この作品は、静かに流れてくれるタイプというより、物語の勢いで前に進ませるタイプです。そのため、流れに乗れたときはかなり作業が進みます。とくに事件の輪郭が見えてきてミステリー感が強まるあたりからは、耳が先へ先へと向かうので、単純作業にはむしろ追い風でした。

一方で、確認を要する場面や、感情の起伏が大きい場面では仕事の手が止まりやすいです。完全にBGMとして流すには少し濃く、作業を前に出したい日より、物語の熱も少し受け取りたい日に向く作品でした。

■ 心に残ったポイント

  • 一人目の事件から二人目の事件へ進む流れで、ミステリーとしての引力が強まる
  • 体外受精など、医療系の知識が自然に入ってくる
  • 岐阜の地名や鮎菓子が出てきて、情景との距離が縮まる
  • 「人間は生まれさせられるんだ」という感覚が重く残る

作品としていちばん強かったのは、事件の流れが進むにつれて、単なる謎解き以上の重さが出てくるところでした。医療の話が土台にあるぶん、ただ奇抜な設定で引っ張るのではなく、「生まれること」そのものに踏み込んでくる感触があります。

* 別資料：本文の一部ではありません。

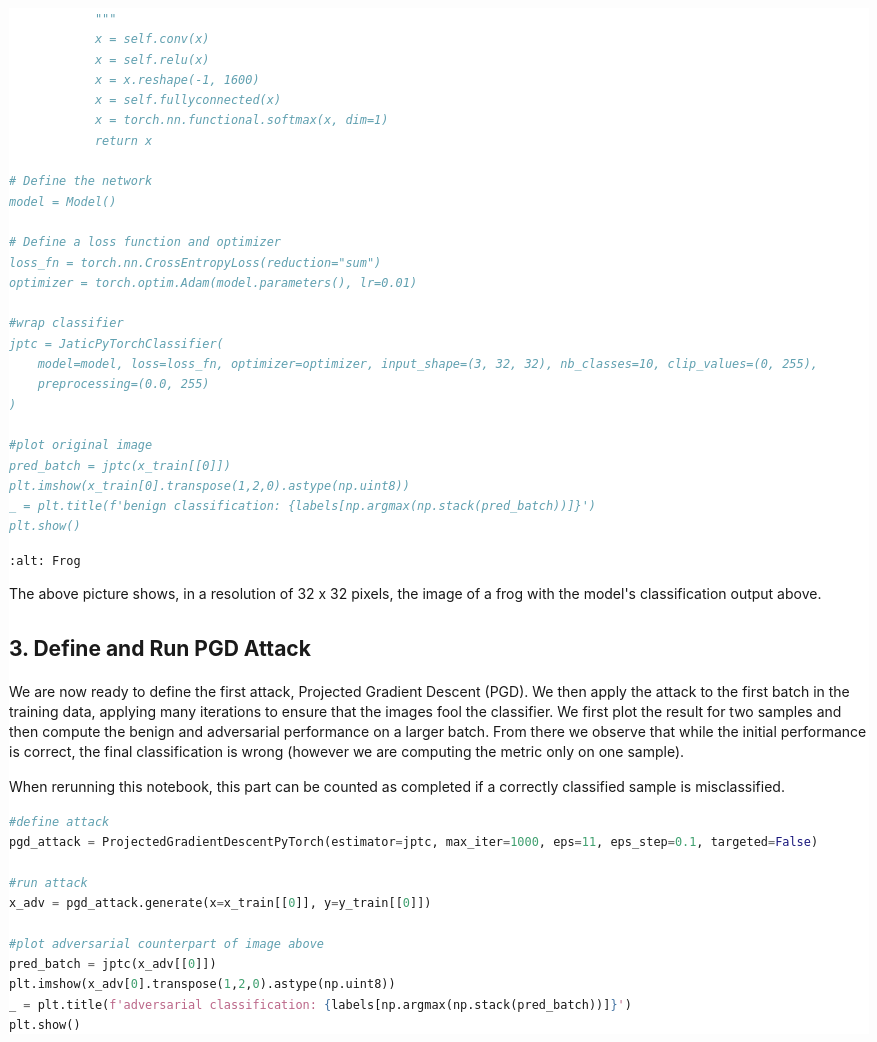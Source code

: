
 ```python
            """
            x = self.conv(x)
            x = self.relu(x)
            x = x.reshape(-1, 1600)
            x = self.fullyconnected(x)
            x = torch.nn.functional.softmax(x, dim=1)
            return x

# Define the network
model = Model()

# Define a loss function and optimizer
loss_fn = torch.nn.CrossEntropyLoss(reduction="sum")
optimizer = torch.optim.Adam(model.parameters(), lr=0.01)

#wrap classifier
jptc = JaticPyTorchClassifier(
    model=model, loss=loss_fn, optimizer=optimizer, input_shape=(3, 32, 32), nb_classes=10, clip_values=(0, 255),
    preprocessing=(0.0, 255)
)

#plot original image
pred_batch = jptc(x_train[[0]])
plt.imshow(x_train[0].transpose(1,2,0).astype(np.uint8))
_ = plt.title(f'benign classification: {labels[np.argmax(np.stack(pred_batch))]}')
plt.show()
```

```{image} /_static/how-to/wb-1.png
:alt: Frog
```

The above picture shows, in a resolution of 32 x 32 pixels, the image of a frog with the model's classification output above.

## 3. Define and Run PGD Attack

We are now ready to define the first attack, Projected Gradient Descent (PGD). We then apply the attack to the first batch in the training data, applying many iterations to ensure that the images fool the classifier. We first plot the result for two samples and then compute the benign and adversarial performance on a larger batch. From there we observe that while the initial performance is correct, the final classification is wrong (however we are computing the metric only on one sample).

When rerunning this notebook, this part can be counted as completed if a correctly classified sample is misclassified.

```python
#define attack
pgd_attack = ProjectedGradientDescentPyTorch(estimator=jptc, max_iter=1000, eps=11, eps_step=0.1, targeted=False)

#run attack
x_adv = pgd_attack.generate(x=x_train[[0]], y=y_train[[0]])

#plot adversarial counterpart of image above
pred_batch = jptc(x_adv[[0]])
plt.imshow(x_adv[0].transpose(1,2,0).astype(np.uint8))
_ = plt.title(f'adversarial classification: {labels[np.argmax(np.stack(pred_batch))]}')
plt.show()
```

また、岐阜の地名として金華山や長良川、鮎菓子が出てきたのもよかったです。知っている土地の名が耳から入ると、情景の立ち上がり方がやはり違います。さらに、子どもがいる立場だからこそ、出生時の不安や期待も自然と思い出されました。その感情が仕事の邪魔になるというより、不思議と集中につながったのも、この作品の印象的なところでした。

■ こんな人におすすめ

  • 医療系のミステリーが好きな人
  • 緊迫感のある作品を作業中に聴きたい人
  • 多少の朗読の癖より、物語の引力を重視したい人
  • 岐阜の地名や空気感に親しみがある人

■ 総評

『禁忌の子』は、ナレーションに少し好みが分かれそうな癖はあるものの、作品そのものの引力が強く、慣れてくると作業中でも聴き進めやすいAudible作品でした。医療系の知識が自然に入りつつ、事件が重なるごとにミステリーとしての熱も増していきます。

叫ぶ場面や確認パートでは作業が止まりやすいので、完全な流し聴き向きではありません。ただ、軽作業から中程度の作業で、少し物語にも入りながら聴きたい日にはかなり相性がよかったです。内容の重さまで含めて、聴いたあとにしっかり残る一冊でした。